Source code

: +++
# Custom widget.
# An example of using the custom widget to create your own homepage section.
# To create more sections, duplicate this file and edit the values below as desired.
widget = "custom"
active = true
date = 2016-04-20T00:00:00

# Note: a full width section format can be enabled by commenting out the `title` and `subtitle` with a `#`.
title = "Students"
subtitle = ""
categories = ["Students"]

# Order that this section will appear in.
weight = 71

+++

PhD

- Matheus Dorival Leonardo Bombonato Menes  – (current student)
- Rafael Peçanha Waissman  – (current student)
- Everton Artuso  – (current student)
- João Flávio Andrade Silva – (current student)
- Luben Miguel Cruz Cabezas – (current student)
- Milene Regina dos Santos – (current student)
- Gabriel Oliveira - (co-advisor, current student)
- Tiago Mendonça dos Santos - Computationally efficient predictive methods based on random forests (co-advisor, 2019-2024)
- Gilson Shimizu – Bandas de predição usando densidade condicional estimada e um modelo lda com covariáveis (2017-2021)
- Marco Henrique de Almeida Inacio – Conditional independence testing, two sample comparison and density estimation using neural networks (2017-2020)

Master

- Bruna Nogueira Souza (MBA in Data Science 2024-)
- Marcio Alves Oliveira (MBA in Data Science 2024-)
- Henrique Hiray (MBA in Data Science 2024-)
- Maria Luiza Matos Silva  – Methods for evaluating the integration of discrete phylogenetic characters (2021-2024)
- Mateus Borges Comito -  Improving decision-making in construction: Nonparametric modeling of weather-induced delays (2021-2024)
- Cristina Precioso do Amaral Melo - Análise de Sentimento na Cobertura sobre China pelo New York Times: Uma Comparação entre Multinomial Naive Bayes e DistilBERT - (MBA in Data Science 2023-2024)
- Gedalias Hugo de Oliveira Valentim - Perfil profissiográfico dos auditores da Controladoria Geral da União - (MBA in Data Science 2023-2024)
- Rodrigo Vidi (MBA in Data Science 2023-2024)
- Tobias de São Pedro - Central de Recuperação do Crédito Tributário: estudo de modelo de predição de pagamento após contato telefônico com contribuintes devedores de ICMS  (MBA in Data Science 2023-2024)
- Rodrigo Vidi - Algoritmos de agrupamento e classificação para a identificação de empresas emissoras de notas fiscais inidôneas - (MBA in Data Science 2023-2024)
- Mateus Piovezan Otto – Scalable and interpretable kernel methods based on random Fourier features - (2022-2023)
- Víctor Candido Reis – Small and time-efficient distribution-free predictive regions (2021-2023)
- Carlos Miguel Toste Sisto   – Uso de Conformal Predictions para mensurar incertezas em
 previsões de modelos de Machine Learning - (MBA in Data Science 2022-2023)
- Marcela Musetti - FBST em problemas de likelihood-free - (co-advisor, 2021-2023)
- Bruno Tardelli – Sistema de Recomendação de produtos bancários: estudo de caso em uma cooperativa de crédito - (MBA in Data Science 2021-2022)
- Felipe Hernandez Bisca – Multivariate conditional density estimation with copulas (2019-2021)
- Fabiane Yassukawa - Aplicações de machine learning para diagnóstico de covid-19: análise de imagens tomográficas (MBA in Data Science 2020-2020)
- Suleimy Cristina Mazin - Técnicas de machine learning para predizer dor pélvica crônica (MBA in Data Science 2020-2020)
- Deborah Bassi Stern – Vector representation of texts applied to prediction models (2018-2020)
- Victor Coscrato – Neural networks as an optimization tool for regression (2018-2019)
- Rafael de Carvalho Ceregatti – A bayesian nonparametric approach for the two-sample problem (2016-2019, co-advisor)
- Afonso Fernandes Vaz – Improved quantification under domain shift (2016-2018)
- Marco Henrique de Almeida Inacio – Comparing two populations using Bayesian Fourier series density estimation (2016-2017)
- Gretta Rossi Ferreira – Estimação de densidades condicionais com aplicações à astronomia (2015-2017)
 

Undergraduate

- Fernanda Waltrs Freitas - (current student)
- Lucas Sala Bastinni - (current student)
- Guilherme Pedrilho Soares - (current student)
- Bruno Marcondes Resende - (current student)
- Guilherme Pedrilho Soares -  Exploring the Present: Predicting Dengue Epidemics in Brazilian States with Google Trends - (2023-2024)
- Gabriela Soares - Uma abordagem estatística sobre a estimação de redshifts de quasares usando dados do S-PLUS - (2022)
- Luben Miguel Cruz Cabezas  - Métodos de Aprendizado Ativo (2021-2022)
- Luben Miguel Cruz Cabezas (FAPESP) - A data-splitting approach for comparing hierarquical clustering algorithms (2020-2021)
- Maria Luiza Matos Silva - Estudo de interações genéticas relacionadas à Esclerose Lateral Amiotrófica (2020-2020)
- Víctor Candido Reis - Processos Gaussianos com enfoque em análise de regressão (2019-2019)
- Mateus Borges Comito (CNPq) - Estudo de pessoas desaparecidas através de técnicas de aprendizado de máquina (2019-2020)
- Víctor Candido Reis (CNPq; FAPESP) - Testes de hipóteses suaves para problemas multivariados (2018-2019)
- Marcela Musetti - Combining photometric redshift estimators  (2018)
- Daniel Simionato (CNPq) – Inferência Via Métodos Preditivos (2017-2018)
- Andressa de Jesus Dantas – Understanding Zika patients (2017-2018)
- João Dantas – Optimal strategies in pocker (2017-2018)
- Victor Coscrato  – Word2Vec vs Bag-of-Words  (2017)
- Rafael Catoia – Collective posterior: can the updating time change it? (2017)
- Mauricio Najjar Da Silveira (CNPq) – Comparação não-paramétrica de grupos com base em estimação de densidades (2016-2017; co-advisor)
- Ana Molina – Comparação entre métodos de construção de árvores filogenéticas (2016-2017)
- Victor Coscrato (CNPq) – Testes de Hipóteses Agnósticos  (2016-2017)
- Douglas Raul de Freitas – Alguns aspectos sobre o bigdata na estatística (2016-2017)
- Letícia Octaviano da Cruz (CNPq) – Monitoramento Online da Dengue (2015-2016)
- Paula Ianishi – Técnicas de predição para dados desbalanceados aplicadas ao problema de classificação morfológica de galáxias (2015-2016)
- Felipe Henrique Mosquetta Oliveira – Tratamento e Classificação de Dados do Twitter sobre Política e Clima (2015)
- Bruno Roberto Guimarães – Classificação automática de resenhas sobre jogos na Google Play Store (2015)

§ **INSTRUCTIONS TO FOLLOW**: Quote the whole listing above, leaving nothing out.

§ **EXERCISE OUTPUT**:
Source code

: +++
# Custom widget.
# An example of using the custom widget to create your own homepage section.
# To create more sections, duplicate this file and edit the values below as desired.
widget = "custom"
active = true
date = 2016-04-20T00:00:00

# Note: a full width section format can be enabled by commenting out the `title` and `subtitle` with a `#`.
title = "Students"
subtitle = ""
categories = ["Students"]

# Order that this section will appear in.
weight = 71

+++

PhD

- Matheus Dorival Leonardo Bombonato Menes  – (current student)
- Rafael Peçanha Waissman  – (current student)
- Everton Artuso  – (current student)
- João Flávio Andrade Silva – (current student)
- Luben Miguel Cruz Cabezas – (current student)
- Milene Regina dos Santos – (current student)
- Gabriel Oliveira - (co-advisor, current student)
- Tiago Mendonça dos Santos - Computationally efficient predictive methods based on random forests (co-advisor, 2019-2024)
- Gilson Shimizu – Bandas de predição usando densidade condicional estimada e um modelo lda com covariáveis (2017-2021)
- Marco Henrique de Almeida Inacio – Conditional independence testing, two sample comparison and density estimation using neural networks (2017-2020)

Master

- Bruna Nogueira Souza (MBA in Data Science 2024-)
- Marcio Alves Oliveira (MBA in Data Science 2024-)
- Henrique Hiray (MBA in Data Science 2024-)
- Maria Luiza Matos Silva  – Methods for evaluating the integration of discrete phylogenetic characters (2021-2024)
- Mateus Borges Comito -  Improving decision-making in construction: Nonparametric modeling of weather-induced delays (2021-2024)
- Cristina Precioso do Amaral Melo - Análise de Sentimento na Cobertura sobre China pelo New York Times: Uma Comparação entre Multinomial Naive Bayes e DistilBERT - (MBA in Data Science 2023-2024)
- Gedalias Hugo de Oliveira Valentim - Perfil profissiográfico dos auditores da Controladoria Geral da União - (MBA in Data Science 2023-2024)
- Rodrigo Vidi (MBA in Data Science 2023-2024)
- Tobias de São Pedro - Central de Recuperação do Crédito Tributário: estudo de modelo de predição de pagamento após contato telefônico com contribuintes devedores de ICMS  (MBA in Data Science 2023-2024)
- Rodrigo Vidi - Algoritmos de agrupamento e classificação para a identificação de empresas emissoras de notas fiscais inidôneas - (MBA in Data Science 2023-2024)
- Mateus Piovezan Otto – Scalable and interpretable kernel methods based on random Fourier features - (2022-2023)
- Víctor Candido Reis – Small and time-efficient distribution-free predictive regions (2021-2023)
- Carlos Miguel Toste Sisto   – Uso de Conformal Predictions para mensurar incertezas em
 previsões de modelos de Machine Learning - (MBA in Data Science 2022-2023)
- Marcela Musetti - FBST em problemas de likelihood-free - (co-advisor, 2021-2023)
- Bruno Tardelli – Sistema de Recomendação de produtos bancários: estudo de caso em uma cooperativa de crédito - (MBA in Data Science 2021-2022)
- Felipe Hernandez Bisca – Multivariate conditional density estimation with copulas (2019-2021)
- Fabiane Yassukawa - Aplicações de machine learning para diagnóstico de covid-19: análise de imagens tomográficas (MBA in Data Science 2020-2020)
- Suleimy Cristina Mazin - Técnicas de machine learning para predizer dor pélvica crônica (MBA in Data Science 2020-2020)
- Deborah Bassi Stern – Vector representation of texts applied to prediction models (2018-2020)
- Victor Coscrato – Neural networks as an optimization tool for regression (2018-2019)
- Rafael de Carvalho Ceregatti – A bayesian nonparametric approach for the two-sample problem (2016-2019, co-advisor)
- Afonso Fernandes Vaz – Improved quantification under domain shift (2016-2018)
- Marco Henrique de Almeida Inacio – Comparing two populations using Bayesian Fourier series density estimation (2016-2017)
- Gretta Rossi Ferreira – Estimação de densidades condicionais com aplicações à astronomia (2015-2017)
 

Undergraduate

- Fernanda Waltrs Freitas - (current student)
- Lucas Sala Bastinni - (current student)
- Guilherme Pedrilho Soares - (current student)
- Bruno Marcondes Resende - (current student)
- Guilherme Pedrilho Soares -  Exploring the Present: Predicting Dengue Epidemics in Brazilian States with Google Trends - (2023-2024)
- Gabriela Soares - Uma abordagem estatística sobre a estimação de redshifts de quasares usando dados do S-PLUS - (2022)
- Luben Miguel Cruz Cabezas  - Métodos de Aprendizado Ativo (2021-2022)
- Luben Miguel Cruz Cabezas (FAPESP) - A data-splitting approach for comparing hierarquical clustering algorithms (2020-2021)
- Maria Luiza Matos Silva - Estudo de interações genéticas relacionadas à Esclerose Lateral Amiotrófica (2020-2020)
- Víctor Candido Reis - Processos Gaussianos com enfoque em análise de regressão (2019-2019)
- Mateus Borges Comito (CNPq) - Estudo de pessoas desaparecidas através de técnicas de aprendizado de máquina (2019-2020)
- Víctor Candido Reis (CNPq; FAPESP) - Testes de hipóteses suaves para problemas multivariados (2018-2019)
- Marcela Musetti - Combining photometric redshift estimators  (2018)
- Daniel Simionato (CNPq) – Inferência Via Métodos Preditivos (2017-2018)
- Andressa de Jesus Dantas – Understanding Zika patients (2017-2018)
- João Dantas – Optimal strategies in pocker (2017-2018)
- Victor Coscrato  – Word2Vec vs Bag-of-Words  (2017)
- Rafael Catoia – Collective posterior: can the updating time change it? (2017)
- Mauricio Najjar Da Silveira (CNPq) – Comparação não-paramétrica de grupos com base em estimação de densidades (2016-2017; co-advisor)
- Ana Molina – Comparação entre métodos de construção de árvores filogenéticas (2016-2017)
- Victor Coscrato (CNPq) – Testes de Hipóteses Agnósticos  (2016-2017)
- Douglas Raul de Freitas – Alguns aspectos sobre o bigdata na estatística (2016-2017)
- Letícia Octaviano da Cruz (CNPq) – Monitoramento Online da Dengue (2015-2016)
- Paula Ianishi – Técnicas de predição para dados desbalanceados aplicadas ao problema de classificação morfológica de galáxias (2015-2016)
- Felipe Henrique Mosquetta Oliveira – Tratamento e Classificação de Dados do Twitter sobre Política e Clima (2015)
- Bruno Roberto Guimarães – Classificação automática de resenhas sobre jogos na Google Play Store (2015)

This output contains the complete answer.